A few points that you should remember with any writing you’re actually doing:
- Refrain from rambling
- Speak with emphasis and avoid sounding like a robot
- Keep it clean and simple
- Set an underlying tone for whatever you’re writing
- Read your writing over and over, it will help you understand where punctuation should be placed
- If the word doesn’t look right, be open to checking in a dictionary or even via a web browser
- Take constructive criticism on board
I’m going to keep this guide centred around punctuation and then do another for incorrect phrases and words that are often used. A reason why I’m doing this is that I also make mistakes in this area and I feel it’s one of the most important, considering it has the ability to set a tone throughout.
A few sites that may expand these points are available below.
A general cover of all punctuation - (x)
The most common punctuation mistakes - (x)
The comma - (x) (x)
- A comma can be used to seperate two adjectives to replace the word ‘and’
e.g. I have a big, brown dog.
e.g. I have a brother, sister, mother and father.
- A comma makes sentences that involve a group of 3+ words far more easier to understand
e.g. You have a nice face, David Tennant.
- Use a comma whenever someone is being addressed
- Use a comma whenever specific sentences should have an expression when spoken aloud
e.g. I am, if not mistaken, completely aware of the problem.

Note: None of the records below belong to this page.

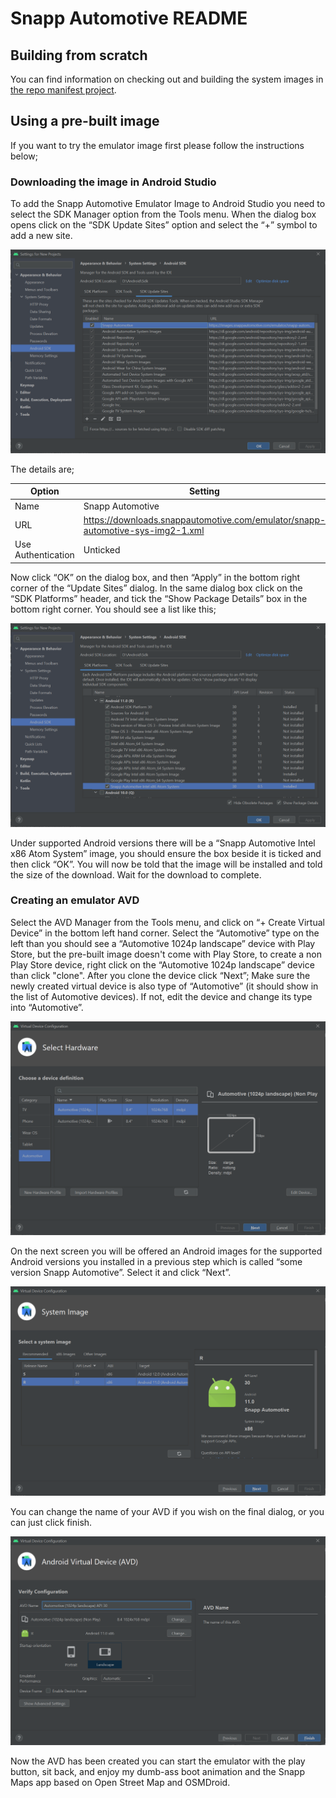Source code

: # Snapp Automotive README

## Building from scratch

You can find information on checking out and building the system images in [the repo manifest project](https://github.com/snappautomotive/firmware-repo-manifest).

## Using a pre-built image

If you want to try the emulator image first please follow the instructions below;

### Downloading the image in Android Studio

To add the Snapp Automotive Emulator Image to Android Studio you need to select the SDK Manager option from the Tools menu. When the dialog box opens click on the “SDK Update Sites” option and select the “+” symbol to add a new site.

![SDK Update Sites screenshot](image1.png)

The details are;

| Option | Setting |
| --- | --- |
| Name      | Snapp Automotive |
| URL       | https://downloads.snappautomotive.com/emulator/snapp-automotive-sys-img2-1.xml |
| Use Authentication | Unticked |

Now click “OK” on the dialog box, and then “Apply” in the bottom right corner of the “Update Sites” dialog. In the same dialog box click on the “SDK Platforms” header, and tick the “Show Package Details” box in the bottom right corner. You should see a list like this;

![Full package list screenshot](image2.png)

Under supported Android versions there will be a “Snapp Automotive Intel x86 Atom System” image, you should ensure the box beside it is ticked and then click “OK”. You will now be told that the image will be installed and told the size of the download. Wait for the download to complete.

### Creating an emulator AVD

Select the AVD Manager from the Tools menu, and click on “+ Create Virtual Device” in the bottom left hand corner. Select the “Automotive” type on the left than you should see a “Automotive 1024p landscape” device with Play Store, but the pre-built image doesn't come with Play Store, to create a non Play Store device, right click on the “Automotive 1024p landscape” device than click "clone". After you clone the device click “Next”; Make sure the newly created virtual device is also type of “Automotive” (it should show in the list of Automotive devices). If not, edit the device and change its type into “Automotive”.

![AVD Creation Screenshot](image3.png)


On the next screen you will be offered an Android images for the supported Android versions you installed in a previous step which is called “some version Snapp Automotive”. Select it and click “Next”.

![Snapp Automotive Image](image4.png)

You can change the name of your AVD if you wish on the final dialog, or you can just click finish.

![Final dialog screenshot](image5.png)

Now the AVD has been created you can start the emulator with the play button, sit back, and enjoy my dumb-ass boot animation and the Snapp Maps app based on Open Street Map and OSMDroid.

- Whenever someone has been identified and a description shortly follows, a comma should be used
e.g. Kanye West, who touched the sky, never lets anyone finish.

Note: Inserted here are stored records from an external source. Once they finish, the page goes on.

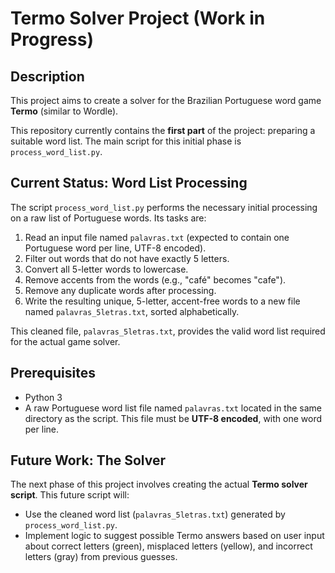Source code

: # Termo Solver Project (Work in Progress)

## Description

This project aims to create a solver for the Brazilian Portuguese word game **Termo** (similar to Wordle).

This repository currently contains the **first part** of the project: preparing a suitable word list. The main script for this initial phase is `process_word_list.py`.

## Current Status: Word List Processing

The script `process_word_list.py` performs the necessary initial processing on a raw list of Portuguese words. Its tasks are:

1.  Read an input file named `palavras.txt` (expected to contain one Portuguese word per line, UTF-8 encoded).
2.  Filter out words that do not have exactly 5 letters.
3.  Convert all 5-letter words to lowercase.
4.  Remove accents from the words (e.g., "café" becomes "cafe").
5.  Remove any duplicate words after processing.
6.  Write the resulting unique, 5-letter, accent-free words to a new file named `palavras_5letras.txt`, sorted alphabetically.

This cleaned file, `palavras_5letras.txt`, provides the valid word list required for the actual game solver.

## Prerequisites

* Python 3
* A raw Portuguese word list file named `palavras.txt` located in the same directory as the script. This file must be **UTF-8 encoded**, with one word per line.

## Future Work: The Solver

The next phase of this project involves creating the actual **Termo solver script**. This future script will:

* Use the cleaned word list (`palavras_5letras.txt`) generated by `process_word_list.py`.
* Implement logic to suggest possible Termo answers based on user input about correct letters (green), misplaced letters (yellow), and incorrect letters (gray) from previous guesses.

- Use the comma to separate two sentences
e.g. I try to sing, but I’m bad at it.
- If you’re including a short quotation, use a comma before or after
e.g. “Well,” I replied, “these guide examples are awful.”
e.g. It’s not that far, is it?
- Separate a statement from a question with a comma
The semicolon - (x)
- These can be used to connect ideas that are of the same similarity
e.g. Some people drink lemonade; others prefer Pepsi.
e.g. Despite this, both are popular products; as a result, they sell exceptionally well.
- People tend to use commas in replace of the semicolon, try avoid this by taking a look at the follow example
e.g. The fox is red; it is also agile.
e.g. I like the BBC: they give us drama, which is good; they give us suspense, which is also good; and they rip out or hearts, which isn’t good.
- However, we must be aware to not use the semicolon incorrectly in replace of a comma
e.g. The fox is red, but not old.
The full stop - (x)
- A full stop enables the read to actually breathe and whenever these are misused, can often damage the section of writing significantly. They should be used at the end of a complete sentence, and the writer should be completely aware that a period shouldn’t follow another form of punctuation.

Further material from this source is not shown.